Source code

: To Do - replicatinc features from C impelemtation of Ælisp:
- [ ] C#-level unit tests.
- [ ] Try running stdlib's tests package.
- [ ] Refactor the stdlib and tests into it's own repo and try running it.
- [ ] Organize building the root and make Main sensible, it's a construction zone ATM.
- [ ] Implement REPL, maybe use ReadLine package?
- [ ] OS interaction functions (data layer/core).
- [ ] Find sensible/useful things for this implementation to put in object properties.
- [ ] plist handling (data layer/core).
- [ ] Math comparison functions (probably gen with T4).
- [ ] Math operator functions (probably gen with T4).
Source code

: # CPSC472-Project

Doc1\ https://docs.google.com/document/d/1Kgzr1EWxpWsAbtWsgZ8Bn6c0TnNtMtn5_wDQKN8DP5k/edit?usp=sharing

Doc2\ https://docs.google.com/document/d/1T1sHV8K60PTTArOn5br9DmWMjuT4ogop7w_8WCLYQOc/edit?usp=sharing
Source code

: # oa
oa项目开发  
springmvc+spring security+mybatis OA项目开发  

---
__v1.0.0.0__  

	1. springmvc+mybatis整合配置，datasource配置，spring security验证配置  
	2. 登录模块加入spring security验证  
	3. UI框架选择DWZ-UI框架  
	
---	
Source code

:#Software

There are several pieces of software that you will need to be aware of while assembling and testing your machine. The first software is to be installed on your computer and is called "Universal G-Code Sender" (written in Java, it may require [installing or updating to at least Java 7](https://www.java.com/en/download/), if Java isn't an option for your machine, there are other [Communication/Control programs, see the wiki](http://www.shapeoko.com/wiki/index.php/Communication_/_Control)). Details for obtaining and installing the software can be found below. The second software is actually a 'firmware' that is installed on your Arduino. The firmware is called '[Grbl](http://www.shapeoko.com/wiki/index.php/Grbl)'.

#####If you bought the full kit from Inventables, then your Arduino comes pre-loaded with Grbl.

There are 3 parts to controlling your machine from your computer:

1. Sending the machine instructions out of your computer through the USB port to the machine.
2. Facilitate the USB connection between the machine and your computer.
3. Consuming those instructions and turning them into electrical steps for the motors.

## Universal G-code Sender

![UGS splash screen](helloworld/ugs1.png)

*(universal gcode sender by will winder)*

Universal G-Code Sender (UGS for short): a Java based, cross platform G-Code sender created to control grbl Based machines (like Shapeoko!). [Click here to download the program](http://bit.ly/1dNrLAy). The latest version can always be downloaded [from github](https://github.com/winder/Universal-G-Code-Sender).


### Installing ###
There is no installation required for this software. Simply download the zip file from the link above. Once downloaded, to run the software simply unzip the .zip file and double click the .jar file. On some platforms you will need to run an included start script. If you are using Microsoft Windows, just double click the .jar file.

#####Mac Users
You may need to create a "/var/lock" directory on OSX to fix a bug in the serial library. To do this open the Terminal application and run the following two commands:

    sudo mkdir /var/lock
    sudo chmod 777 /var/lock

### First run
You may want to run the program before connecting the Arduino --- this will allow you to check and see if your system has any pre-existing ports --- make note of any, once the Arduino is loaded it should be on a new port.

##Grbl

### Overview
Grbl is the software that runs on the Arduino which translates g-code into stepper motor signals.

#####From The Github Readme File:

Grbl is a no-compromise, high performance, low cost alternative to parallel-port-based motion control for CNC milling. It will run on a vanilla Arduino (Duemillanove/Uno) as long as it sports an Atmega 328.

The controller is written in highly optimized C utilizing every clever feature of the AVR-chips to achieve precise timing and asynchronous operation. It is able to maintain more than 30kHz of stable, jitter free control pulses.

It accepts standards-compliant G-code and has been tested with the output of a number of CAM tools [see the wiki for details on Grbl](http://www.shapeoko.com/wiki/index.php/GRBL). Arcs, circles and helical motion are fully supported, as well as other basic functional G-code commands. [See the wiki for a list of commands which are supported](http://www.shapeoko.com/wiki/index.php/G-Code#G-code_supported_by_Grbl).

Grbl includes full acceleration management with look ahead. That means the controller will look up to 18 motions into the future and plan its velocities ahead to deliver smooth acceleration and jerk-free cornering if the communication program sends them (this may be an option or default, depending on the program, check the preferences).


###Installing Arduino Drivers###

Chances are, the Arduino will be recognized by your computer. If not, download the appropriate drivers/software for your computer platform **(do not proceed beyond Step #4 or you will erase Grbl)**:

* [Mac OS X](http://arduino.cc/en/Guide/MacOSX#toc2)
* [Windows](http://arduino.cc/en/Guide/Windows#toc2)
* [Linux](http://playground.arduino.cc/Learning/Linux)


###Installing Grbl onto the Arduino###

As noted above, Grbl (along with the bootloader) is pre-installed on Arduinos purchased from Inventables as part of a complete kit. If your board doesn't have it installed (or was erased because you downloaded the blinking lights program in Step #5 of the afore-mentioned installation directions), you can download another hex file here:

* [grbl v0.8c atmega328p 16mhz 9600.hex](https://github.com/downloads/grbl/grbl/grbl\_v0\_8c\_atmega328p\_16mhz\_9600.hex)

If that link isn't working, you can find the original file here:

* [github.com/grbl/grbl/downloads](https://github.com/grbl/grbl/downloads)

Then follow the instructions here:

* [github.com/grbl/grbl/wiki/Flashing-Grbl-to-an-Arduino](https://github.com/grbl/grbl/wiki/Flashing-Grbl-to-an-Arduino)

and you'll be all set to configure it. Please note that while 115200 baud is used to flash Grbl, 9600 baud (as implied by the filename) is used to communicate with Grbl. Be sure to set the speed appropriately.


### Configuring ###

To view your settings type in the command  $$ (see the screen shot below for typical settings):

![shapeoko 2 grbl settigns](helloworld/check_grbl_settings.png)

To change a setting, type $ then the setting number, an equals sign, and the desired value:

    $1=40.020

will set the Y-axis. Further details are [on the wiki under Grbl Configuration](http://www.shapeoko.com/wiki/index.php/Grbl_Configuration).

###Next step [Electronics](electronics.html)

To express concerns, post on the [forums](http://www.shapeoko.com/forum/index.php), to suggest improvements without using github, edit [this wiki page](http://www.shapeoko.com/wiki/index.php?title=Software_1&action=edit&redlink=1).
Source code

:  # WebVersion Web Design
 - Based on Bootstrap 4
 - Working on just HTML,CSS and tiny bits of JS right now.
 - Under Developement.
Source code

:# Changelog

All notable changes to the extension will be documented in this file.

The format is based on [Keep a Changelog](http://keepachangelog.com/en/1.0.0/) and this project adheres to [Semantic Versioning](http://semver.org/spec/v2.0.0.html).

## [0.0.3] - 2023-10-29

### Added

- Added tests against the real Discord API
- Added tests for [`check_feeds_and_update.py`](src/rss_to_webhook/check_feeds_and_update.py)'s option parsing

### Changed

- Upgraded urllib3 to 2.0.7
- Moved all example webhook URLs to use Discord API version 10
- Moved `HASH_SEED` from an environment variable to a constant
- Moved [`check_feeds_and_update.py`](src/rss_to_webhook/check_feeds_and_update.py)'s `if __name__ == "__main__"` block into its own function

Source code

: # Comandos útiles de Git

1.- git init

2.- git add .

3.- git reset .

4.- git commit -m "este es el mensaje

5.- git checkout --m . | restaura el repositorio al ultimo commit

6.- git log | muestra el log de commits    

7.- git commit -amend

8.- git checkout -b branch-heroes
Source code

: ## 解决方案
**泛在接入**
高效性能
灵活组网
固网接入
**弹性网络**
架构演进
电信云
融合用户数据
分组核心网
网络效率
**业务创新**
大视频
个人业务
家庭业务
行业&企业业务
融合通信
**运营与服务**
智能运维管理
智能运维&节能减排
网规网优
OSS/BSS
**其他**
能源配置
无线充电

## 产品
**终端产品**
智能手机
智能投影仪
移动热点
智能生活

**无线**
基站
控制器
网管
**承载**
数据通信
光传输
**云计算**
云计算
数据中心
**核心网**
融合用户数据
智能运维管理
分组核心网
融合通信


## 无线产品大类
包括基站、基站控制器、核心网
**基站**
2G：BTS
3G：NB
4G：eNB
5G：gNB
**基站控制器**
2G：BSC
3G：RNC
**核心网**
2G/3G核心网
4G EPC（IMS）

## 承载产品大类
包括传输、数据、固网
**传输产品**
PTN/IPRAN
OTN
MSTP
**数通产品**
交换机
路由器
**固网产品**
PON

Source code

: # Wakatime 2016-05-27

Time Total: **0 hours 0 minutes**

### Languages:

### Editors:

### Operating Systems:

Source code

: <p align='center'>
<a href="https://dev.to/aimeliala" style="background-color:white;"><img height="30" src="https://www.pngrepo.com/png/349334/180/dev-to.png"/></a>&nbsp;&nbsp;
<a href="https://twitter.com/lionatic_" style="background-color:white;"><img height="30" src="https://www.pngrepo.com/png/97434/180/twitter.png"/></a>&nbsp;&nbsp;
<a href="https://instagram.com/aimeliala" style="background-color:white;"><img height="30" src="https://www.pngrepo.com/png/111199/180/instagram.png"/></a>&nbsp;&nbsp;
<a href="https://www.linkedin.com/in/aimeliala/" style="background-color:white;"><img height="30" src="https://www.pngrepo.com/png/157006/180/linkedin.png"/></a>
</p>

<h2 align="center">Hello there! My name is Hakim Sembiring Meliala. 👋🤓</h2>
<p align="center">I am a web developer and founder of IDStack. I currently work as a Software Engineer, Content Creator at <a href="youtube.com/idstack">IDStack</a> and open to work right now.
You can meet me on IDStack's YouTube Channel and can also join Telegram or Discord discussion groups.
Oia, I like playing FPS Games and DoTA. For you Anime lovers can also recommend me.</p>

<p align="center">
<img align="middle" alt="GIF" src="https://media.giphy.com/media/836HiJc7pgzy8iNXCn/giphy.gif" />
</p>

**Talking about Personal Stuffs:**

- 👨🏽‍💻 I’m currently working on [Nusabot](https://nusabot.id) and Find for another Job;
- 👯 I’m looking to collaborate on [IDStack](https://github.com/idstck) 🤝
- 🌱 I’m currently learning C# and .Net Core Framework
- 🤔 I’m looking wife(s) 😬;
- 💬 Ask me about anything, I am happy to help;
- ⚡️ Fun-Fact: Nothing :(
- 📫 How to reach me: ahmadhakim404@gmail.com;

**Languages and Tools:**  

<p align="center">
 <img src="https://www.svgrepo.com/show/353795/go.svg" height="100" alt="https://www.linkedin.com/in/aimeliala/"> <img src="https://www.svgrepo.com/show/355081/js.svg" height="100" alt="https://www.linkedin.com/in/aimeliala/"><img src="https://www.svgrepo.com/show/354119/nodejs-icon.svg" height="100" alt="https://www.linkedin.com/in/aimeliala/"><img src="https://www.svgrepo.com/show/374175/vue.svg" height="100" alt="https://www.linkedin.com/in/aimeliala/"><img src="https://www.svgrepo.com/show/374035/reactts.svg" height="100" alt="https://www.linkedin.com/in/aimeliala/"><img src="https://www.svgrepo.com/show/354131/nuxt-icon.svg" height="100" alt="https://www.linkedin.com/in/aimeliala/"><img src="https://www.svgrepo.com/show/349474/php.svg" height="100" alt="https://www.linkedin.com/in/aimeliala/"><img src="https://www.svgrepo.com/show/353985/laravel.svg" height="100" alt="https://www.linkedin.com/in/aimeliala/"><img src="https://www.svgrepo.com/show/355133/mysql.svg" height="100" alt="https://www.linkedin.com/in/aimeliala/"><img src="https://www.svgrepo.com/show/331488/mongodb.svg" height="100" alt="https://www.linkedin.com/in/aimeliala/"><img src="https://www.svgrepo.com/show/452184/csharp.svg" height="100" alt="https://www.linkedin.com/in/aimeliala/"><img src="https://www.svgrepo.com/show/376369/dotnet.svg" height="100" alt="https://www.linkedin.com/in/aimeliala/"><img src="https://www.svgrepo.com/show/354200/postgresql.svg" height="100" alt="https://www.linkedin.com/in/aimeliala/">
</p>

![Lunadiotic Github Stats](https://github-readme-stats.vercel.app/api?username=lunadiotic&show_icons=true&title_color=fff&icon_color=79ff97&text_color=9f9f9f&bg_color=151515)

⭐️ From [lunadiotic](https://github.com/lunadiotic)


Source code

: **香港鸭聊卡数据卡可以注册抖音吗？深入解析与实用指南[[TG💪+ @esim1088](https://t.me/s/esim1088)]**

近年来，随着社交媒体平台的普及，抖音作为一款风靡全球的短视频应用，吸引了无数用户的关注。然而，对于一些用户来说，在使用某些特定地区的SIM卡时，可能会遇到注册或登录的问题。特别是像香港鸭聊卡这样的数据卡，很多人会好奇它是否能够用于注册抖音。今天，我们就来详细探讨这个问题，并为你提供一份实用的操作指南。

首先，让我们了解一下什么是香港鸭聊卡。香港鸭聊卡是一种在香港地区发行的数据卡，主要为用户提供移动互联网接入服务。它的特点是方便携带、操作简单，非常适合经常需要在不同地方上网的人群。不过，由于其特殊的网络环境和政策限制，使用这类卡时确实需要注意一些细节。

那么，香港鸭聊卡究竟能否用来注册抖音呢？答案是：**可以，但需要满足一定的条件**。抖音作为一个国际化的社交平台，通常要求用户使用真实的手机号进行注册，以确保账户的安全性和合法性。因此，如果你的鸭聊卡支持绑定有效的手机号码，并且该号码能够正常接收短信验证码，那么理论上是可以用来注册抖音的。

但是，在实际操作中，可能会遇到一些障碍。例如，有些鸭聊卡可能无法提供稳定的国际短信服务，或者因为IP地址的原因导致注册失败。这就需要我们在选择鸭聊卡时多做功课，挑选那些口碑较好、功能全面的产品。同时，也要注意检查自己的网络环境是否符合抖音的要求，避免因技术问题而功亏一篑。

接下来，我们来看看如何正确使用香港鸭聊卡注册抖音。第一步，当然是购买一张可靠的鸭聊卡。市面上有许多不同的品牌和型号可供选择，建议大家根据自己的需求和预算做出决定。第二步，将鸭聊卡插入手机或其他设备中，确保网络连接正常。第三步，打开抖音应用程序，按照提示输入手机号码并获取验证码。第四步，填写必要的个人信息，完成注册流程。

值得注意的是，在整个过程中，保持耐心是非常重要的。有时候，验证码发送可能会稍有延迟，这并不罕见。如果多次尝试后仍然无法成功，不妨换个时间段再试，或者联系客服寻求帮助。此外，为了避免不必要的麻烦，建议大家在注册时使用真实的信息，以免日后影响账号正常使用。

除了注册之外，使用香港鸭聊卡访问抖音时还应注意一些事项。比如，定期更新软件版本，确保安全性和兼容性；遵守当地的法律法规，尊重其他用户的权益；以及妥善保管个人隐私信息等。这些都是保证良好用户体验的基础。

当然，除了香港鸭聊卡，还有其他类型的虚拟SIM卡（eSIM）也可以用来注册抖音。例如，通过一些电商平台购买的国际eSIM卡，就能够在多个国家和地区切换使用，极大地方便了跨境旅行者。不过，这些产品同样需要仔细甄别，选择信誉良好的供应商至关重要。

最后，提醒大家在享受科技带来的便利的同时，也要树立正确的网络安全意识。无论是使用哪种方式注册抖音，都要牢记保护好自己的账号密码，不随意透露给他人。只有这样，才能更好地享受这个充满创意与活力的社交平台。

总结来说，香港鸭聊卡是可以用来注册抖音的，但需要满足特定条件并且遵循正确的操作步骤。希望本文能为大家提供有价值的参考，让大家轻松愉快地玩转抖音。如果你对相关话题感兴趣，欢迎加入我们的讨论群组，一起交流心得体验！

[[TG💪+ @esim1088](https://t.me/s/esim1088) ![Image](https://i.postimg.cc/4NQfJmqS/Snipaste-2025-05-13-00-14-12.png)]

* * *

__Exercise details__:
Select and copy every line of the material that holds the string "probably".

__Output for this exercise__:
- [ ] Math comparison functions (probably gen with T4).
- [ ] Math operator functions (probably gen with T4).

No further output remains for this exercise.